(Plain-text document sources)

◇ ◇ ◇ ◇ ◇

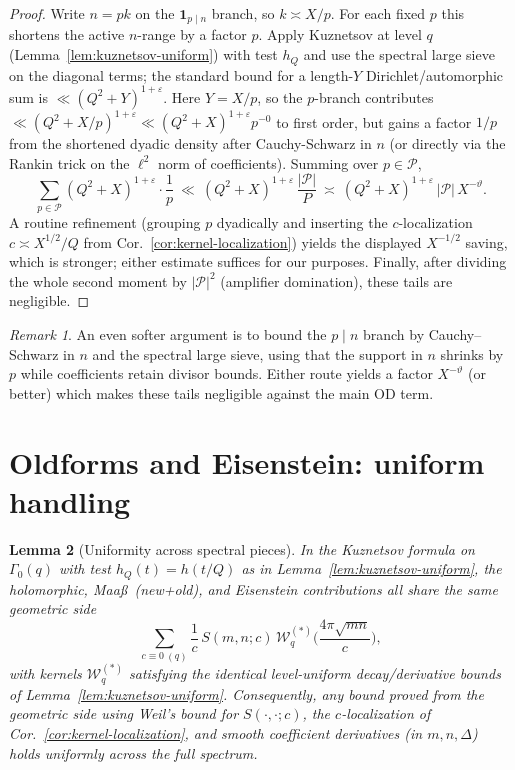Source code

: \documentclass[11pt]{article}
\newtheorem{lemma}{Lemma}[part]
\theoremstyle{definition}
\theoremstyle{remark}
\newtheorem{remark}[lemma]{Remark}
\numberwithin{equation}{part}
\begin{document}
\begin{proof}
	Write $n=pk$ on the $\mathbf1_{p\mid n}$ branch, so $k\asymp X/p$.
	For each fixed $p$ this shortens the active $n$-range by a factor $p$.
	Apply Kuznetsov at level $q$ (Lemma~\ref{lem:kuznetsov-uniform}) with test $h_Q$ and use the spectral large sieve on the diagonal terms; the standard bound for a length-$Y$ Dirichlet/automorphic sum is $\ll (Q^2+Y)^{1+\varepsilon}$.
	Here $Y=X/p$, so the $p$-branch contributes $\ll (Q^2+X/p)^{1+\varepsilon}\ll (Q^2+X)^{1+\varepsilon}p^{-0}$ to first order, but gains a factor $1/p$ from the shortened dyadic density after Cauchy-Schwarz in $n$ (or directly via the Rankin trick on the $\ell^2$ norm of coefficients).
	Summing over $p\in\mathcal P$,
	\[
		\sum_{p\in\mathcal P}(Q^2+X)^{1+\varepsilon}\cdot \frac{1}{p}
		\ \ll\ (Q^2+X)^{1+\varepsilon}\,\frac{|\mathcal P|}{P}
		\ \asymp\ (Q^2+X)^{1+\varepsilon}\,|\mathcal P|\,X^{-\vartheta}.
	\]
	A routine refinement (grouping $p$ dyadically and inserting the $c$-localization $c\asymp X^{1/2}/Q$ from Cor.~\ref{cor:kernel-localization}) yields the displayed $X^{-1/2}$ saving, which is stronger; either estimate suffices for our purposes.
	Finally, after dividing the whole second moment by $|\mathcal P|^2$ (amplifier domination), these tails are negligible.
\end{proof}

\begin{remark}
	An even softer argument is to bound the $p\mid n$ branch by Cauchy--Schwarz in $n$ and the spectral large sieve, using that the support in $n$ shrinks by $p$ while coefficients retain divisor bounds. Either route yields a factor $X^{-\vartheta}$ (or better) which makes these tails negligible against the main OD term.
\end{remark}

\section{Oldforms and Eisenstein: uniform handling}\label{sec:old-eis}

\begin{lemma}[Uniformity across spectral pieces]\label{lem:oldforms-eis-uniform}
	In the Kuznetsov formula on $\Gamma_0(q)$ with test $h_Q(t)=h(t/Q)$ as in Lemma~\ref{lem:kuznetsov-uniform},
	the holomorphic, Maa\ss\ (new+old), and Eisenstein contributions all share the same geometric side
	\[
		\sum_{c\equiv 0\ (q)} \frac{1}{c}\,S(m,n;c)\,\mathcal W_q^{(*)}\!\Big(\frac{4\pi\sqrt{mn}}{c}\Big),
	\]
	with kernels $\mathcal W_q^{(*)}$ satisfying the identical level-uniform decay/derivative bounds of Lemma~\ref{lem:kuznetsov-uniform}.
	Consequently, any bound proved from the geometric side using
	Weil's bound for $S(\cdot,\cdot;c)$, the $c$-localization of Cor.~\ref{cor:kernel-localization},
	and smooth coefficient derivatives (in $m,n,\Delta$) holds \emph{uniformly} across the full spectrum.
\end{lemma}
\end{document}
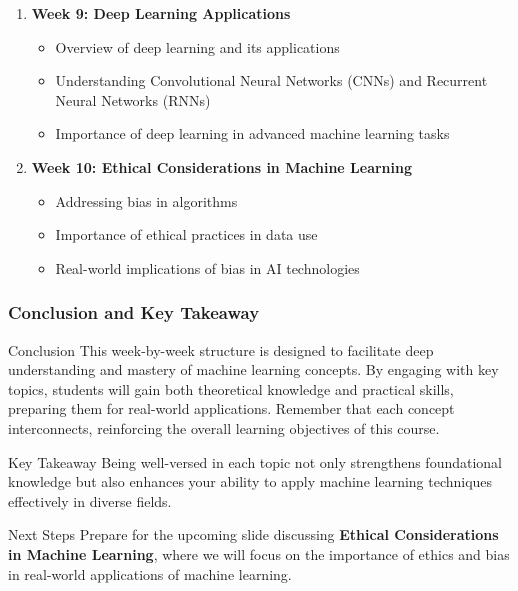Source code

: \documentclass[aspectratio=169]{beamer}
\begin{document}
\begin{frame}
\begin{enumerate}
        \item \textbf{Week 9: Deep Learning Applications}
            \begin{itemize}
                \item Overview of deep learning and its applications
                \item Understanding Convolutional Neural Networks (CNNs) and Recurrent Neural Networks (RNNs)
                \item Importance of deep learning in advanced machine learning tasks
            \end{itemize}

        \item \textbf{Week 10: Ethical Considerations in Machine Learning}
            \begin{itemize}
                \item Addressing bias in algorithms
                \item Importance of ethical practices in data use
                \item Real-world implications of bias in AI technologies
            \end{itemize}
    \end{enumerate}
\end{frame}

\begin{frame}
    \frametitle{Conclusion and Key Takeaway}
    \begin{block}{Conclusion}
        This week-by-week structure is designed to facilitate deep understanding and mastery of machine learning concepts. 
        By engaging with key topics, students will gain both theoretical knowledge and practical skills, preparing them 
        for real-world applications. Remember that each concept interconnects, reinforcing the overall learning objectives 
        of this course.
    \end{block}

    \begin{block}{Key Takeaway}
        Being well-versed in each topic not only strengthens foundational knowledge but also enhances your ability to 
        apply machine learning techniques effectively in diverse fields.
    \end{block}

    \begin{block}{Next Steps}
        Prepare for the upcoming slide discussing \textbf{Ethical Considerations in Machine Learning}, 
        where we will focus on the importance of ethics and bias in real-world applications of machine learning.
    \end{block}
\end{frame}
\end{document}
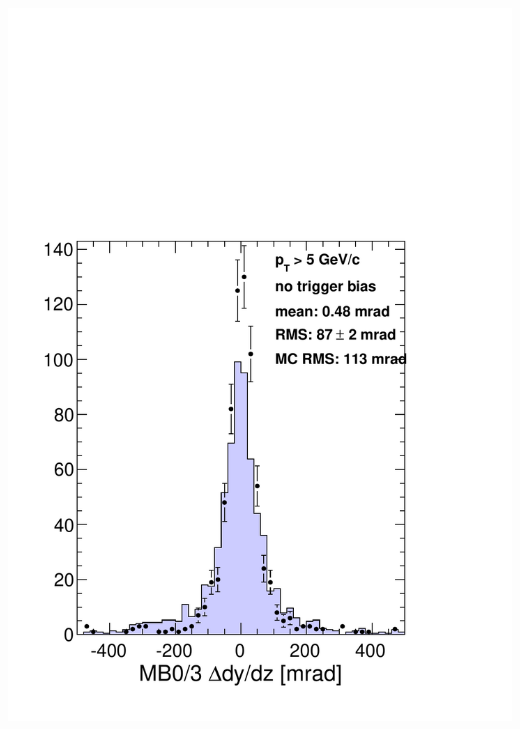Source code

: \documentclass[compress]{beamer}
\begin{document}
\begin{frame}
\begin{columns}
\includegraphics[width=\linewidth]{mb03_dYdZ.pdf}
\end{columns}
\end{frame}
\end{document}
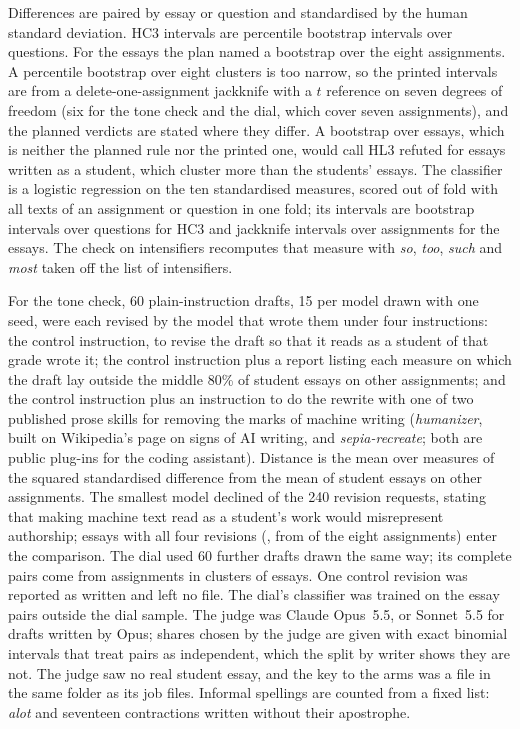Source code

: {Differences are paired by essay or question and standardised by the human standard deviation. HC3 intervals are percentile bootstrap intervals over questions. For the essays the plan named a bootstrap over the eight assignments. A percentile bootstrap over eight clusters is too narrow, so the printed intervals are from a delete-one-assignment jackknife with a $t$ reference on seven degrees of freedom (six for the tone check and the dial, which cover seven assignments), and the planned verdicts are stated where they differ. A bootstrap over essays, which is neither the planned rule nor the printed one, would call HL3 refuted for essays written as a student, which cluster more than the students' essays. The classifier is a logistic regression on the ten standardised measures, scored out of fold with all texts of an assignment or question in one fold; its intervals are bootstrap intervals over questions for HC3 and jackknife intervals over assignments for the essays. The check on intensifiers recomputes that measure with \emph{so}, \emph{too}, \emph{such} and \emph{most} taken off the list of intensifiers.

For the tone check, 60 plain-instruction drafts, 15 per model drawn with one seed, were each revised by the model that wrote them under four instructions: the control instruction, to revise the draft so that it reads as a student of that grade wrote it; the control instruction plus a report listing each measure on which the draft lay outside the middle 80\% of student essays on other assignments; and the control instruction plus an instruction to do the rewrite with one of two published prose skills for removing the marks of machine writing (\emph{humanizer}, built on Wikipedia's page on signs of AI writing, and \emph{sepia-recreate}; both are public plug-ins for the coding assistant). Distance is the mean over measures of the squared standardised difference from the mean of student essays on other assignments. The smallest model declined \rvDeclined{} of the 240 revision requests, stating that making machine text read as a student's work would misrepresent authorship; essays with all four revisions (\rvN, from \rvAssignments{} of the eight assignments) enter the comparison. The dial used 60 further drafts drawn the same way; its \dlN{} complete pairs come from \dlAssignments{} assignments in clusters of \dlClusters{} essays. One control revision was reported as written and left no file. The dial's classifier was trained on the \dlTrain{} essay pairs outside the dial sample. The judge was Claude Opus~5.5, or Sonnet~5.5 for drafts written by Opus; shares chosen by the judge are given with exact binomial intervals that treat pairs as independent, which the split by writer shows they are not. The judge saw no real student essay, and the key to the arms was a file in the same folder as its job files. Informal spellings are counted from a fixed list: \emph{alot} and seventeen contractions written without their apostrophe.}

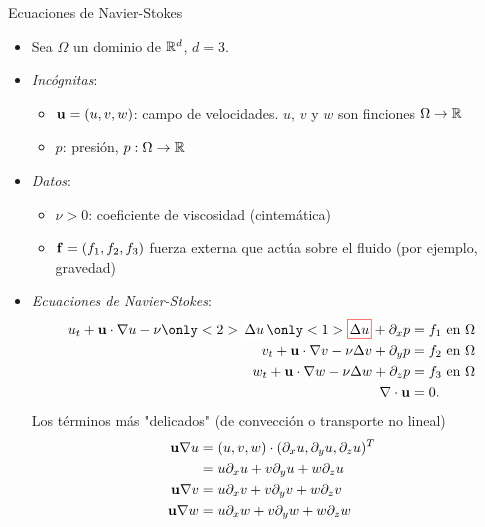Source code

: \documentclass[8pt]{beamer}
\newcommand{\matcolbox}[2][red]{\fcolorbox{#1}{white}{$\!#2\!$}}
\begin{document}
\begin{frame}{Ecuaciones de Navier-Stokes}
  \begin{itemize}
  \item Sea $\Omega$ un dominio de ${\mathbb R}^d$, $d=3$.
  \item \emph{Incógnitas}:
  \begin{itemize}
      \item $\mathbf{u}=(u,v,w)$: campo de velocidades. $u$, $v$ y $w$ son finciones $\Omega \to {\mathbb R}$
      \item $p$: presión, $p:\Omega \to {\mathbb R}$
  \end{itemize}
  \item \emph{Datos}:
  \begin{itemize}
    \item $\nu>0$: coeficiente de viscosidad (cintemática)
      \item $\mathbf{f}=(f_1,f_2,f_3)$ fuerza externa que actúa sobre el fluido (por ejemplo, gravedad)
  \end{itemize}
  \item \emph{Ecuaciones de Navier-Stokes}:
  \begin{align}
    u_t + \uu\cdot\grad u - \nu
    \only<2>{\matcolbox[white]{\Delta u}{}}
    \only<1>{\matcolbox{\Delta u}}
    + \dx p &= f_1 \text{ en } \Omega
    \\
    v_t + \uu\cdot\grad v - \nu\Delta v + \dy p &= f_2 \text{ en } \Omega
    \\
    w_t + \uu\cdot\grad w - \nu\Delta w + \dz p &= f_3 \text{ en } \Omega
    \\
    \div{\uu} &= 0.
  \end{align}
  Los términos más "delicados" (de convección o transporte no lineal)
  \begin{align}
  \mathbf{u}\nabla u &= (u,v,w) \cdot (\partial_x u, \partial_y u, \partial_z u)^T \\
  &= u \partial_x u + v \partial_y u + w \partial_z u
  \\
  \mathbf{u}\nabla v &= u \partial_x v + v \partial_y v + w \partial_z v
  \\
  \mathbf{u}\nabla w &= u \partial_x w + v \partial_y w + w \partial_z w
\end{align}
  \end{itemize}
\end{frame}
\end{document}
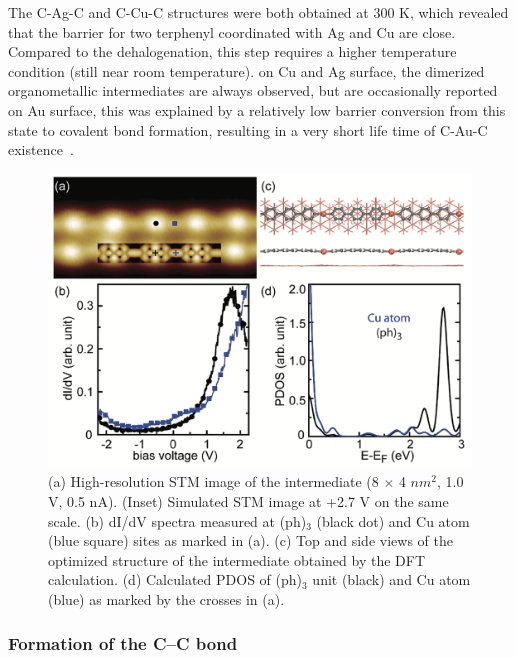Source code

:\documentclass[%
 reprint,
 amsmath,amssymb,
 aps,
prb,
]{revtex4-1}
\begin{document}
The C-Ag-C and C-Cu-C structures were both obtained at 300 K, which revealed that the barrier for two terphenyl
coordinated with Ag and Cu are close. Compared to the dehalogenation, this step requires a higher temperature condition (still near room temperature). on Cu and Ag surface, the dimerized organometallic intermediates are always observed, but are occasionally reported on Au surface, this was explained by a relatively low barrier conversion from this state to covalent bond formation, resulting in a very short life time of C-Au-C existence~\cite{ullmann_33}.
%
\begin{figure}[ht]
\centering
\includegraphics[width=0.75\columnwidth]{Fig/Organometallic.png}
\caption{(a) High-resolution STM image of the intermediate (8 $\times$ 4 $nm^2$, 1.0 V, 0.5 nA). (Inset) Simulated STM image at +2.7 V on the same scale. (b) dI/dV spectra measured at (ph)$_3$ (black dot) and Cu atom (blue square) sites as marked in (a). (c) Top and side views of the optimized structure of the intermediate obtained by the DFT calculation. (d) Calculated PDOS of (ph)$_3$ unit (black) and Cu atom (blue) as marked by the crosses in (a).}
\label{fig:organ}
\end{figure}

\subsubsection{Formation of the C--C bond}
\end{document}
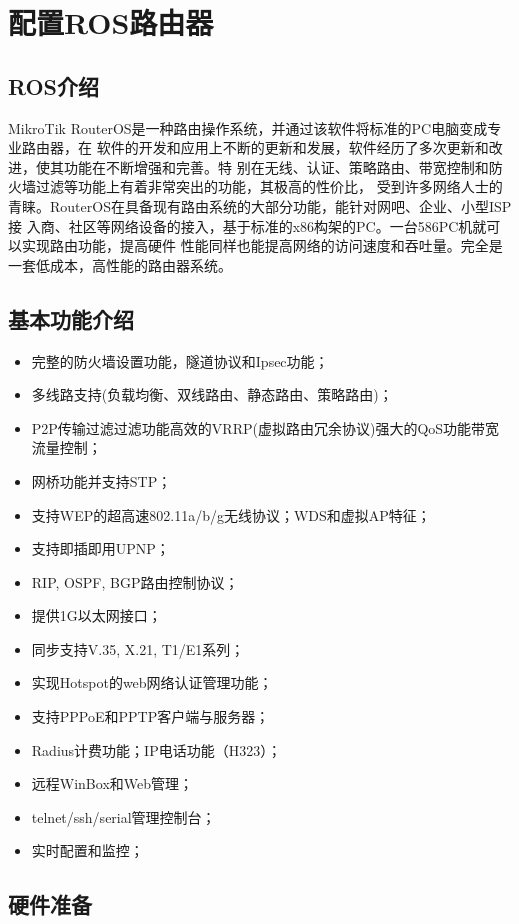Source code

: \chapter{配置ROS路由器}

\section{ROS介绍}
MikroTik RouterOS\cite{ros}是一种路由操作系统，并通过该软件将标准的PC电脑变成专业路由器，在
软件的开发和应用上不断的更新和发展，软件经历了多次更新和改进，使其功能在不断增强和完善。特
别在无线、认证、策略路由、带宽控制和防火墙过滤等功能上有着非常突出的功能，其极高的性价比，
受到许多网络人士的青睐。RouterOS在具备现有路由系统的大部分功能，能针对网吧、企业、小型ISP接
入商、社区等网络设备的接入，基于标准的x86构架的PC。一台586PC机就可以实现路由功能，提高硬件
性能同样也能提高网络的访问速度和吞吐量。完全是一套低成本，高性能的路由器系统。

\section{基本功能介绍}

\begin{itemize}
\item 完整的防火墙设置功能，隧道协议和Ipsec功能；
\item 多线路支持(负载均衡、双线路由、静态路由、策略路由)；
\item P2P传输过滤过滤功能高效的VRRP(虚拟路由冗余协议)强大的QoS功能带宽流量控制；
\item 网桥功能并支持STP；
\item 支持WEP的超高速802.11a/b/g无线协议；WDS和虚拟AP特征；
\item 支持即插即用UPNP；
\item RIP, OSPF, BGP路由控制协议；
\item 提供1G以太网接口；
\item 同步支持V.35, X.21, T1/E1系列；
\item 实现Hotspot的web网络认证管理功能；
\item 支持PPPoE和PPTP客户端与服务器；
\item Radius计费功能；IP电话功能（H323）；
\item 远程WinBox和Web管理；
\item telnet/ssh/serial管理控制台；
\item 实时配置和监控；
\end{itemize}

\section{硬件准备}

◇ ◇ ◇ ◇ ◇

* **Task prompt**
Search the data above for lines holding "tails" and copy each of them.

* **Task solution**
	Finally, after dividing the whole second moment by $|\mathcal P|^2$ (amplifier domination), these tails are negligible.
	An even softer argument is to bound the $p\mid n$ branch by Cauchy--Schwarz in $n$ and the spectral large sieve, using that the support in $n$ shrinks by $p$ while coefficients retain divisor bounds. Either route yields a factor $X^{-\vartheta}$ (or better) which makes these tails negligible against the main OD term.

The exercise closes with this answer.